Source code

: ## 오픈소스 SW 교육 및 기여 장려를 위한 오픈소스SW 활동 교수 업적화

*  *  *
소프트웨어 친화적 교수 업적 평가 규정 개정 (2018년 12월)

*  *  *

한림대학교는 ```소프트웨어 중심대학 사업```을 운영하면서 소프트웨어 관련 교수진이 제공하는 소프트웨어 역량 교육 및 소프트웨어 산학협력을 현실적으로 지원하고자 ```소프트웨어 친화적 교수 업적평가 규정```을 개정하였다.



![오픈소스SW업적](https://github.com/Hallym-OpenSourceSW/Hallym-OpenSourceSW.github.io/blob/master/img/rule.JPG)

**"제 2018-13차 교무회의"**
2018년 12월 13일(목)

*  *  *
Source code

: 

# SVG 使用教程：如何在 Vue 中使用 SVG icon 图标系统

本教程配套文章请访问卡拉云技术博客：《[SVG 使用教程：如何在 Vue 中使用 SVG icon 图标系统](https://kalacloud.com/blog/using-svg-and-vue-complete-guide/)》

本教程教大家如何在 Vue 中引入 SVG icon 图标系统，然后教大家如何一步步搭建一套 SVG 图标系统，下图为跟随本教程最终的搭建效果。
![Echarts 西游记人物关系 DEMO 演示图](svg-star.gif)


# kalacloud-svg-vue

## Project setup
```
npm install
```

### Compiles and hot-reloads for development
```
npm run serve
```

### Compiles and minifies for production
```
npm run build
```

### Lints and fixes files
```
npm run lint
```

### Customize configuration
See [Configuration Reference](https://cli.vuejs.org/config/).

-*-*-

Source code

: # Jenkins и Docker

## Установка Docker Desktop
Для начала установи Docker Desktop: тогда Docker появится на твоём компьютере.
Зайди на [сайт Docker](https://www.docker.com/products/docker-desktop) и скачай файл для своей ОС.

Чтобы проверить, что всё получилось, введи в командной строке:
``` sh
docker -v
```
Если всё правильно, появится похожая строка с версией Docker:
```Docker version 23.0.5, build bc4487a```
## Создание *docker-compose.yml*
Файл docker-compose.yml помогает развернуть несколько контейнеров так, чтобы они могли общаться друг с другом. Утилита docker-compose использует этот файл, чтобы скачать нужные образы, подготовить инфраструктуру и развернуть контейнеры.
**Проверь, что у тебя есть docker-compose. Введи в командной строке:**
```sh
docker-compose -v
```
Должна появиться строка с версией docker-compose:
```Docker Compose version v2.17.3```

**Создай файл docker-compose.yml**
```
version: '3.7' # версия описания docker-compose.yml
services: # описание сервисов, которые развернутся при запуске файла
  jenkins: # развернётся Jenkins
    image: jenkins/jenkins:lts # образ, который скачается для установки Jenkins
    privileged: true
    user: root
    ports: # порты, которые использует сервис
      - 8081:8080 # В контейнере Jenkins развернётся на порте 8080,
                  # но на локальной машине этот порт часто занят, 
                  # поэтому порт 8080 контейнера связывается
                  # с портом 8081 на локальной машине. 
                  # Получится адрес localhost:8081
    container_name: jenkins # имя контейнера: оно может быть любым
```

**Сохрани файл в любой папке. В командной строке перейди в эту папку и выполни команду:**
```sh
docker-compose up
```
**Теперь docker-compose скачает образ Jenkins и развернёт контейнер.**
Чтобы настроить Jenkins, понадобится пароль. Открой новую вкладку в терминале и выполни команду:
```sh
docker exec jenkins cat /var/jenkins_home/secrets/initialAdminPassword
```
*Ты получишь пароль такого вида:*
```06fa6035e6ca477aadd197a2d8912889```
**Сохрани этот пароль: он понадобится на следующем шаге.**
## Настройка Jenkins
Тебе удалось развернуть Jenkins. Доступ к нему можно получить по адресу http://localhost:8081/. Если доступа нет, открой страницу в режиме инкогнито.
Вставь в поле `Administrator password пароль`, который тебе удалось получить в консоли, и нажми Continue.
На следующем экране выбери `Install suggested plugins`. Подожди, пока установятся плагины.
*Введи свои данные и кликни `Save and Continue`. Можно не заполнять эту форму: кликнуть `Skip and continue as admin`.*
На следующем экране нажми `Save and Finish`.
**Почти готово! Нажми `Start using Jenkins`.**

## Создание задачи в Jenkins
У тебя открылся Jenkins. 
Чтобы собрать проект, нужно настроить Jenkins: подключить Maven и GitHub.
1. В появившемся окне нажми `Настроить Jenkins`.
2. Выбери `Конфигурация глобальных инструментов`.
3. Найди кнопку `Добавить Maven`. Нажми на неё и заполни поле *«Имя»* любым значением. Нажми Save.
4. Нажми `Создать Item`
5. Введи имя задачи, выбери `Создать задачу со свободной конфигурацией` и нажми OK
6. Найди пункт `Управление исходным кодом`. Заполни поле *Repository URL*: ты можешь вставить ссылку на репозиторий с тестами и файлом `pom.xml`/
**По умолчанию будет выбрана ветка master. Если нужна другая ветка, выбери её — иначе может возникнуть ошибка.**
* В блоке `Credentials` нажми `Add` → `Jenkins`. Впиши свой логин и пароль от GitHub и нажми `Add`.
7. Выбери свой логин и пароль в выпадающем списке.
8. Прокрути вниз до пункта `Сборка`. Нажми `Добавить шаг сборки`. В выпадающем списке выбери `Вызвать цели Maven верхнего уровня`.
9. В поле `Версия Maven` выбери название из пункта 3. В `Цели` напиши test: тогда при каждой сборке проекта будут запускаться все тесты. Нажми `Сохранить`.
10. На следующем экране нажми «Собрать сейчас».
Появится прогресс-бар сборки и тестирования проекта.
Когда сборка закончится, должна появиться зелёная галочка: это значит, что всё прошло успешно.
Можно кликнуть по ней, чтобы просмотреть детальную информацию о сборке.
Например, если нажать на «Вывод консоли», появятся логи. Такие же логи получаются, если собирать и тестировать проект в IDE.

-*-*-

# Assignment:
From the listing above, the lines starting with the one that has "本教程配套文章请访问卡拉云技术博客：《[SVG 使用教程：如何在 Vue" and running through the one that has "See [Configuration Reference](https://cli.vuejs.org/config/)." should be copied exactly, ends included.

# Result of the exercise:
本教程配套文章请访问卡拉云技术博客：《[SVG 使用教程：如何在 Vue 中使用 SVG icon 图标系统](https://kalacloud.com/blog/using-svg-and-vue-complete-guide/)》

本教程教大家如何在 Vue 中引入 SVG icon 图标系统，然后教大家如何一步步搭建一套 SVG 图标系统，下图为跟随本教程最终的搭建效果。
![Echarts 西游记人物关系 DEMO 演示图](svg-star.gif)


# kalacloud-svg-vue

## Project setup
```
npm install
```

### Compiles and hot-reloads for development
```
npm run serve
```

### Compiles and minifies for production
```
npm run build
```

### Lints and fixes files
```
npm run lint
```

### Customize configuration
See [Configuration Reference](https://cli.vuejs.org/config/).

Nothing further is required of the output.